Data-free Model Fusion with Generator Assistants
Abstract
In a Model Marketplace, multiple parties may submit pretrained neural networks that accomplish similar tasks. These networks usually have different architectures and are trained on different datasets. It would be significantly beneficial to fuse all these models into a single model with superior performance and lower cost of execution. However, the training parties may be unwilling to share their training data, due to data privacy and confidentiality, and may not agree to participate in a federated learning collaboration. As an alternative, we propose a data-free model fusion framework, based on knowledge distillation, to combine several pretrained models into a superior model without the need for the raw training data. We employ a generative approach to synthesize data for knowledge distillation. The data generator needs to be trained to produce a diverse set of samples that have a similar distribution to that of the training data. Generating samples that cause student-teacher disagreement can expand the coverage of the data distribution, reduce chance of mode collapse and, improve data-free knowledge distillation.

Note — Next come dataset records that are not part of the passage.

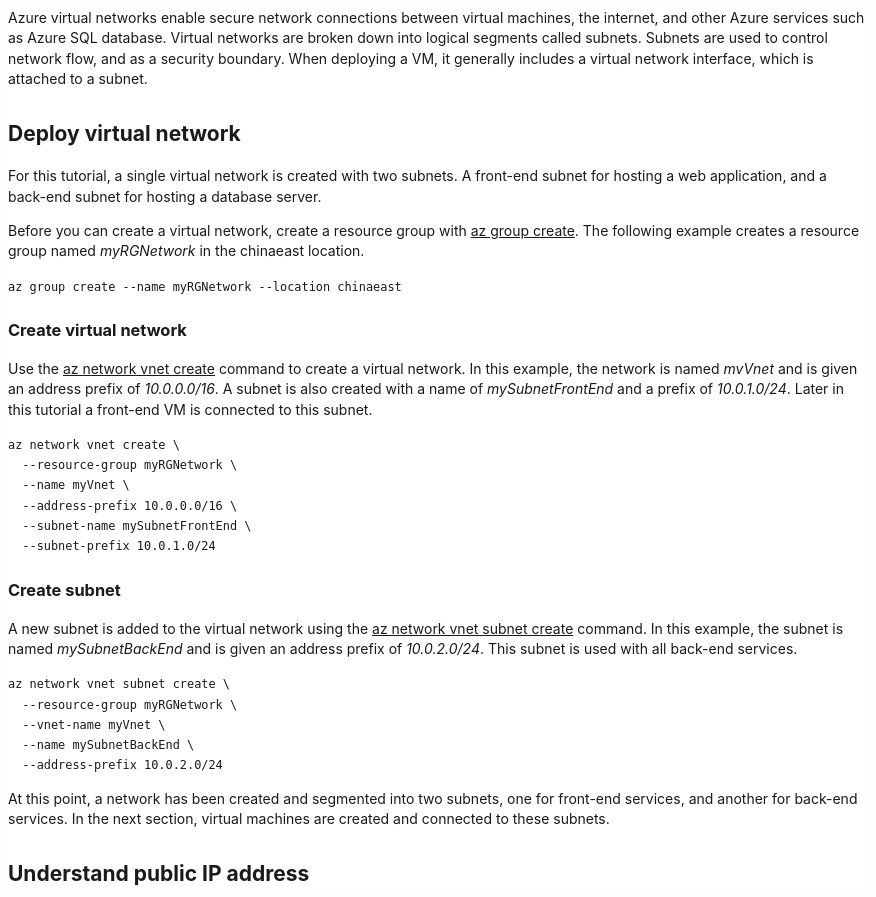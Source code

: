 Azure virtual networks enable secure network connections between virtual machines, the internet, and other Azure services such as Azure SQL database. Virtual networks are broken down into logical segments called subnets. Subnets are used to control network flow, and as a security boundary. When deploying a VM, it generally includes a virtual network interface, which is attached to a subnet.

## Deploy virtual network

For this tutorial, a single virtual network is created with two subnets. A front-end subnet for hosting a web application, and a back-end subnet for hosting a database server.

Before you can create a virtual network, create a resource group with [az group create](https://docs.azure.cn/zh-cn/cli/group?view=azure-cli-latest#create). The following example creates a resource group named *myRGNetwork* in the chinaeast location.

```azurecli 
az group create --name myRGNetwork --location chinaeast
```

### Create virtual network

Use the [az network vnet create](https://docs.azure.cn/zh-cn/cli/network/vnet?view=azure-cli-latest#create) command to create a virtual network. In this example, the network is named *mvVnet* and is given an address prefix of *10.0.0.0/16*. A subnet is also created with a name of *mySubnetFrontEnd* and a prefix of *10.0.1.0/24*. Later in this tutorial a front-end VM is connected to this subnet. 

```azurecli 
az network vnet create \
  --resource-group myRGNetwork \
  --name myVnet \
  --address-prefix 10.0.0.0/16 \
  --subnet-name mySubnetFrontEnd \
  --subnet-prefix 10.0.1.0/24
```

### Create subnet

A new subnet is added to the virtual network using the [az network vnet subnet create](https://docs.azure.cn/zh-cn/cli/network/vnet/subnet?view=azure-cli-latest#create) command. In this example, the subnet is named *mySubnetBackEnd* and is given an address prefix of *10.0.2.0/24*. This subnet is used with all back-end services.

```azurecli 
az network vnet subnet create \
  --resource-group myRGNetwork \
  --vnet-name myVnet \
  --name mySubnetBackEnd \
  --address-prefix 10.0.2.0/24
```

At this point, a network has been created and segmented into two subnets, one for front-end services, and another for back-end services. In the next section, virtual machines are created and connected to these subnets.

## Understand public IP address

However, we found that in a multi-teacher setting, encouraging disagreements between the teachers and the student causes confusion for the generators and deteriorates the results. To tackle this, we introduce Generator Assistants (GA), which keep the generators evolving without causing confusion. Experiments on CIFAR-10, CIFAR-100 and Stanford Dogs datasets show that our method greatly improves the data-free model fusion performance compared to the prior art.